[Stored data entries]
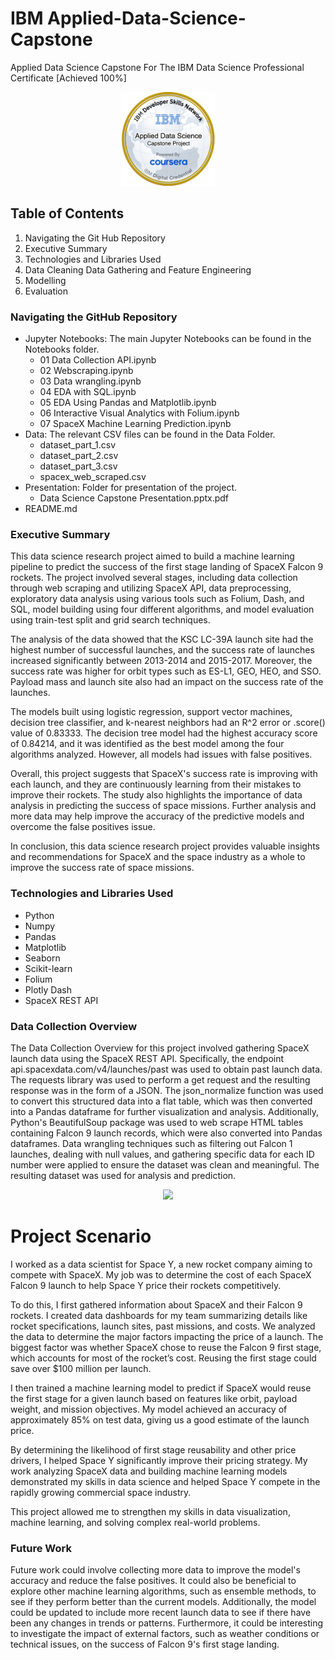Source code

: # IBM Applied-Data-Science-Capstone
Applied Data Science Capstone For The IBM Data Science Professional Certificate [Achieved 100%]





<p align="center">
  <img width="150" height="150" src="https://github.com/Amertastic/Applied-Data-Science-Capstone/blob/main/Images/Applied%20Data%20Science%20Capstone.png?raw=true">
</p>

<!---
<img src="https://images.credly.com/size/340x340/images/798cd889-5828-4b7b-ace4-81ecb79201de/image.png" width="200" height="200">
#![IBM Applied Data Science Capstone](https://images.credly.com/size/340x340/images/798cd889-5828-4b7b-ace4-81ecb79201de/image.png)
--->

## Table of Contents

1) Navigating the Git Hub Repository
2) Executive Summary
3) Technologies and Libraries Used
4) Data Cleaning Data Gathering and Feature Engineering
5) Modelling
6) Evaluation

### Navigating the GitHub Repository

- Jupyter Notebooks: The main Jupyter Notebooks can be found in the Notebooks folder.
  - 01 Data Collection API.ipynb
  - 02 Webscraping.ipynb
  - 03 Data wrangling.ipynb
  - 04 EDA with SQL.ipynb
  - 05 EDA Using Pandas and Matplotlib.ipynb
  - 06 Interactive Visual Analytics with Folium.ipynb
  - 07 SpaceX Machine Learning Prediction.ipynb
- Data: The relevant CSV files can be found in the Data Folder.
  - dataset_part_1.csv
  - dataset_part_2.csv
  - dataset_part_3.csv
  - spacex_web_scraped.csv
- Presentation: Folder for presentation of the project.
  - Data Science Capstone Presentation.pptx.pdf
- README.md

### Executive Summary

This data science research project aimed to build a machine learning pipeline to predict the success of the first stage landing of SpaceX Falcon 9 rockets. The project involved several stages, including data collection through web scraping and utilizing SpaceX API, data preprocessing, exploratory data analysis using various tools such as Folium, Dash, and SQL, model building using four different algorithms, and model evaluation using train-test split and grid search techniques.

The analysis of the data showed that the KSC LC-39A launch site had the highest number of successful launches, and the success rate of launches increased significantly between 2013-2014 and 2015-2017. Moreover, the success rate was higher for orbit types such as ES-L1, GEO, HEO, and SSO. Payload mass and launch site also had an impact on the success rate of the launches.

The models built using logistic regression, support vector machines, decision tree classifier, and k-nearest neighbors had an R^2 error or .score() value of 0.83333. The decision tree model had the highest accuracy score of 0.84214, and it was identified as the best model among the four algorithms analyzed. However, all models had issues with false positives.

Overall, this project suggests that SpaceX's success rate is improving with each launch, and they are continuously learning from their mistakes to improve their rockets. The study also highlights the importance of data analysis in predicting the success of space missions. Further analysis and more data may help improve the accuracy of the predictive models and overcome the false positives issue.

In conclusion, this data science research project provides valuable insights and recommendations for SpaceX and the space industry as a whole to improve the success rate of space missions.


### Technologies and Libraries Used

 - Python
 - Numpy
 - Pandas
 - Matplotlib
 - Seaborn
 - Scikit-learn
 - Folium 
 - Plotly Dash
 - SpaceX REST API



### Data Collection Overview

The Data Collection Overview for this project involved gathering SpaceX launch data using the SpaceX REST API. Specifically, the endpoint api.spacexdata.com/v4/launches/past was used to obtain past launch data. The requests library was used to perform a get request and the resulting response was in the form of a JSON. The json_normalize function was used to convert this structured data into a flat table, which was then converted into a Pandas dataframe for further visualization and analysis. Additionally, Python's BeautifulSoup package was used to web scrape HTML tables containing Falcon 9 launch records, which were also converted into Pandas dataframes. Data wrangling techniques such as filtering out Falcon 1 launches, dealing with null values, and gathering specific data for each ID number were applied to ensure the dataset was clean and meaningful. The resulting dataset was used for analysis and prediction.


<p align="center">
  <img src="https://camo.githubusercontent.com/9141210ace06c3858dcd22dbb06deefbe8a5f65c973b2248b91a04f8e1081bf9/68747470733a2f2f63662d636f75727365732d646174612e73332e75732e636c6f75642d6f626a6563742d73746f726167652e617070646f6d61696e2e636c6f75642f49424d446576656c6f706572536b696c6c734e6574776f726b2d445330373031454e2d536b696c6c734e6574776f726b2f6170692f496d616765732f6c616e64696e675f312e676966">
</p>

<!---
![](https://camo.githubusercontent.com/9141210ace06c3858dcd22dbb06deefbe8a5f65c973b2248b91a04f8e1081bf9/68747470733a2f2f63662d636f75727365732d646174612e73332e75732e636c6f75642d6f626a6563742d73746f726167652e617070646f6d61696e2e636c6f75642f49424d446576656c6f706572536b696c6c734e6574776f726b2d445330373031454e2d536b696c6c734e6574776f726b2f6170692f496d616765732f6c616e64696e675f312e676966)
--->

# Project Scenario 

I worked as a data scientist for Space Y, a new rocket company aiming to compete with SpaceX. My job was to determine the cost of each SpaceX Falcon 9 launch to help Space Y price their rockets competitively. 

To do this, I first gathered information about SpaceX and their Falcon 9 rockets. I created data dashboards for my team summarizing details like rocket specifications, launch sites, past missions, and costs. We analyzed the data to determine the major factors impacting the price of a launch. The biggest factor was whether SpaceX chose to reuse the Falcon 9 first stage, which accounts for most of the rocket’s cost. Reusing the first stage could save over $100 million per launch. 

I then trained a machine learning model to predict if SpaceX would reuse the first stage for a given launch based on features like orbit, payload weight, and mission objectives. My model achieved an accuracy of approximately 85% on test data, giving us a good estimate of the launch price. 

By determining the likelihood of first stage reusability and other price drivers, I helped Space Y significantly improve their pricing strategy. My work analyzing SpaceX data and building machine learning models demonstrated my skills in data science and helped Space Y compete in the rapidly growing commercial space industry.

This project allowed me to strengthen my skills in data visualization, machine learning, and solving complex real-world problems. 


### Future Work

Future work could involve collecting more data to improve the model's accuracy and reduce the false positives. It could also be beneficial to explore other machine learning algorithms, such as ensemble methods, to see if they perform better than the current models. Additionally, the model could be updated to include more recent launch data to see if there have been any changes in trends or patterns. Furthermore, it could be interesting to investigate the impact of external factors, such as weather conditions or technical issues, on the success of Falcon 9's first stage landing.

• **Work item**: Could you restate every record above word for word, leaving the pictures out?

• **Result for this exercise**:
Source code

: # IBM Applied-Data-Science-Capstone
Applied Data Science Capstone For The IBM Data Science Professional Certificate [Achieved 100%]





<p align="center">
  <img width="150" height="150" src="https://github.com/Amertastic/Applied-Data-Science-Capstone/blob/main/Images/Applied%20Data%20Science%20Capstone.png?raw=true">
</p>

<!---
<img src="https://images.credly.com/size/340x340/images/798cd889-5828-4b7b-ace4-81ecb79201de/image.png" width="200" height="200">
#![IBM Applied Data Science Capstone](https://images.credly.com/size/340x340/images/798cd889-5828-4b7b-ace4-81ecb79201de/image.png)
--->

## Table of Contents

1) Navigating the Git Hub Repository
2) Executive Summary
3) Technologies and Libraries Used
4) Data Cleaning Data Gathering and Feature Engineering
5) Modelling
6) Evaluation

### Navigating the GitHub Repository

- Jupyter Notebooks: The main Jupyter Notebooks can be found in the Notebooks folder.
  - 01 Data Collection API.ipynb
  - 02 Webscraping.ipynb
  - 03 Data wrangling.ipynb
  - 04 EDA with SQL.ipynb
  - 05 EDA Using Pandas and Matplotlib.ipynb
  - 06 Interactive Visual Analytics with Folium.ipynb
  - 07 SpaceX Machine Learning Prediction.ipynb
- Data: The relevant CSV files can be found in the Data Folder.
  - dataset_part_1.csv
  - dataset_part_2.csv
  - dataset_part_3.csv
  - spacex_web_scraped.csv
- Presentation: Folder for presentation of the project.
  - Data Science Capstone Presentation.pptx.pdf
- README.md

### Executive Summary

This data science research project aimed to build a machine learning pipeline to predict the success of the first stage landing of SpaceX Falcon 9 rockets. The project involved several stages, including data collection through web scraping and utilizing SpaceX API, data preprocessing, exploratory data analysis using various tools such as Folium, Dash, and SQL, model building using four different algorithms, and model evaluation using train-test split and grid search techniques.

The analysis of the data showed that the KSC LC-39A launch site had the highest number of successful launches, and the success rate of launches increased significantly between 2013-2014 and 2015-2017. Moreover, the success rate was higher for orbit types such as ES-L1, GEO, HEO, and SSO. Payload mass and launch site also had an impact on the success rate of the launches.

The models built using logistic regression, support vector machines, decision tree classifier, and k-nearest neighbors had an R^2 error or .score() value of 0.83333. The decision tree model had the highest accuracy score of 0.84214, and it was identified as the best model among the four algorithms analyzed. However, all models had issues with false positives.

Overall, this project suggests that SpaceX's success rate is improving with each launch, and they are continuously learning from their mistakes to improve their rockets. The study also highlights the importance of data analysis in predicting the success of space missions. Further analysis and more data may help improve the accuracy of the predictive models and overcome the false positives issue.

In conclusion, this data science research project provides valuable insights and recommendations for SpaceX and the space industry as a whole to improve the success rate of space missions.


### Technologies and Libraries Used

 - Python
 - Numpy
 - Pandas
 - Matplotlib
 - Seaborn
 - Scikit-learn
 - Folium 
 - Plotly Dash
 - SpaceX REST API



### Data Collection Overview

The Data Collection Overview for this project involved gathering SpaceX launch data using the SpaceX REST API. Specifically, the endpoint api.spacexdata.com/v4/launches/past was used to obtain past launch data. The requests library was used to perform a get request and the resulting response was in the form of a JSON. The json_normalize function was used to convert this structured data into a flat table, which was then converted into a Pandas dataframe for further visualization and analysis. Additionally, Python's BeautifulSoup package was used to web scrape HTML tables containing Falcon 9 launch records, which were also converted into Pandas dataframes. Data wrangling techniques such as filtering out Falcon 1 launches, dealing with null values, and gathering specific data for each ID number were applied to ensure the dataset was clean and meaningful. The resulting dataset was used for analysis and prediction.


<p align="center">
  <img src="https://camo.githubusercontent.com/9141210ace06c3858dcd22dbb06deefbe8a5f65c973b2248b91a04f8e1081bf9/68747470733a2f2f63662d636f75727365732d646174612e73332e75732e636c6f75642d6f626a6563742d73746f726167652e617070646f6d61696e2e636c6f75642f49424d446576656c6f706572536b696c6c734e6574776f726b2d445330373031454e2d536b696c6c734e6574776f726b2f6170692f496d616765732f6c616e64696e675f312e676966">
</p>

<!---
![](https://camo.githubusercontent.com/9141210ace06c3858dcd22dbb06deefbe8a5f65c973b2248b91a04f8e1081bf9/68747470733a2f2f63662d636f75727365732d646174612e73332e75732e636c6f75642d6f626a6563742d73746f726167652e617070646f6d61696e2e636c6f75642f49424d446576656c6f706572536b696c6c734e6574776f726b2d445330373031454e2d536b696c6c734e6574776f726b2f6170692f496d616765732f6c616e64696e675f312e676966)
--->

# Project Scenario 

I worked as a data scientist for Space Y, a new rocket company aiming to compete with SpaceX. My job was to determine the cost of each SpaceX Falcon 9 launch to help Space Y price their rockets competitively. 

To do this, I first gathered information about SpaceX and their Falcon 9 rockets. I created data dashboards for my team summarizing details like rocket specifications, launch sites, past missions, and costs. We analyzed the data to determine the major factors impacting the price of a launch. The biggest factor was whether SpaceX chose to reuse the Falcon 9 first stage, which accounts for most of the rocket’s cost. Reusing the first stage could save over $100 million per launch. 

I then trained a machine learning model to predict if SpaceX would reuse the first stage for a given launch based on features like orbit, payload weight, and mission objectives. My model achieved an accuracy of approximately 85% on test data, giving us a good estimate of the launch price. 

By determining the likelihood of first stage reusability and other price drivers, I helped Space Y significantly improve their pricing strategy. My work analyzing SpaceX data and building machine learning models demonstrated my skills in data science and helped Space Y compete in the rapidly growing commercial space industry.

This project allowed me to strengthen my skills in data visualization, machine learning, and solving complex real-world problems. 


### Future Work

Future work could involve collecting more data to improve the model's accuracy and reduce the false positives. It could also be beneficial to explore other machine learning algorithms, such as ensemble methods, to see if they perform better than the current models. Additionally, the model could be updated to include more recent launch data to see if there have been any changes in trends or patterns. Furthermore, it could be interesting to investigate the impact of external factors, such as weather conditions or technical issues, on the success of Falcon 9's first stage landing.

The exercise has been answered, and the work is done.